Illinois small business owners brace for higher taxes under Amendment 1

Illinois small business owners brace for higher taxes under Amendment 1

New business taxes added by the Pritzker administration plus Illinois’ high property taxes are making it hard for a Chicago-area bar owner to stay in business. Now a government union push for more property taxes is creating a new threat.

Darla Pitts purchased the Irish Rebel bar in Oak Lawn, Illinois, less than a year before the COVID-19 pandemic. Almost two years later, Illinois’ tax and business climate is what plagues her business.

“Our biggest challenge is the profit margin isn’t what it used to be. If it wasn’t for video gambling, we would just be breaking even because of inflation,” Pitts said. “You just can’t raise prices, either, then customers are super upset and talk about going somewhere else. It’s like you’re between a rock and a hard place. We haven’t raised our prices whatsoever for the past two years.”

Gov. J.B. Pritzker has added $650 million in tax and fee hikes to businesses since taking office. Among Illinois and its neighbors, only Illinois dropped in the Tax Foundation’s Business Tax Climate rankings since 2018. Illinois’ business climate dropped seven places, to 36th from 29th in four years.

Illinois’ tough tax climate plus inflation means the Irish Rebel has had to delay expanding.

“Inflation has taken money that I’d put back into the business. We’re trying to open a kitchen. We were planning on breaking ground this spring, which has now turned into late August. Adding a menu to the area which is mostly bars would be nice. Having a pub and grill is way nicer than having just a bar where people aren’t eating,” Pitts said.

When she’s not slinging shots at the Irish Rebel, Pitts works as a firefighter. She hoped to retire and just run the bar, but inflation and rising costs are delaying that.

“In my mind, I wanted to retire from the firehouse in a certain amount of years from now, and I’m not going to be able to because of the inflation and rising taxes. I’ll have to wait a lot longer than I anticipated,” Pitts said.

To make matters worse, Pritzker doubled the gas tax in 2019 and added automatic annual gas tax hikes, costing the average Illinoian $277 more in gas money, alone. Expensive gas means fewer customers head to the bar.

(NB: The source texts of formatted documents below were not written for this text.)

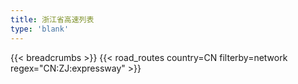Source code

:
 ```yaml
---
title: 浙江省高速列表
type: 'blank'
---
```


{{< breadcrumbs >}}
{{< road_routes country=CN filterby=network regex="CN:ZJ:expressway" >}}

“Thanks to gas prices, taxicab services hiked up their prices. It’s wonderful that people don’t want to drink and drive. When rides are more expensive, people are more likely to just stay home,” Pitts said. “I checked the price to my house the other night. I only live within five miles: it was a $30 cab ride. Thinking about going back and forth there for a $30 cab ride is insane.”

And gas taxes aren’t the largest burden to Pitts’ bottom line. Illinois’ average property taxes are the second highest in the nation, hitting small business owners at home and work.

“Property taxes are definitely one of the biggest costs, I think mine are $22,000 for the year. I figured out I pay almost $2,000 a month just for property taxes and licenses. I can’t imagine business owners without a full-time job or running their business full time.”

Pitts’ property taxes would be even higher under Amendment 1, the proposed constitutional amendment guaranteeing a $2,100 property tax hike by expanding government unions’ abilities to make demands.

“I can’t vote for Amendment 1 or anything that’d bring more taxes. I’m just barely breaking even as it is, taking any more of that margin would put me in the red for sure,” Pitts said.

If approved, the costly demands from government union bosses would fall on businesses and taxpayers. It’s up to voters Nov. 8 to decide if taxpayers can handle another property tax hike.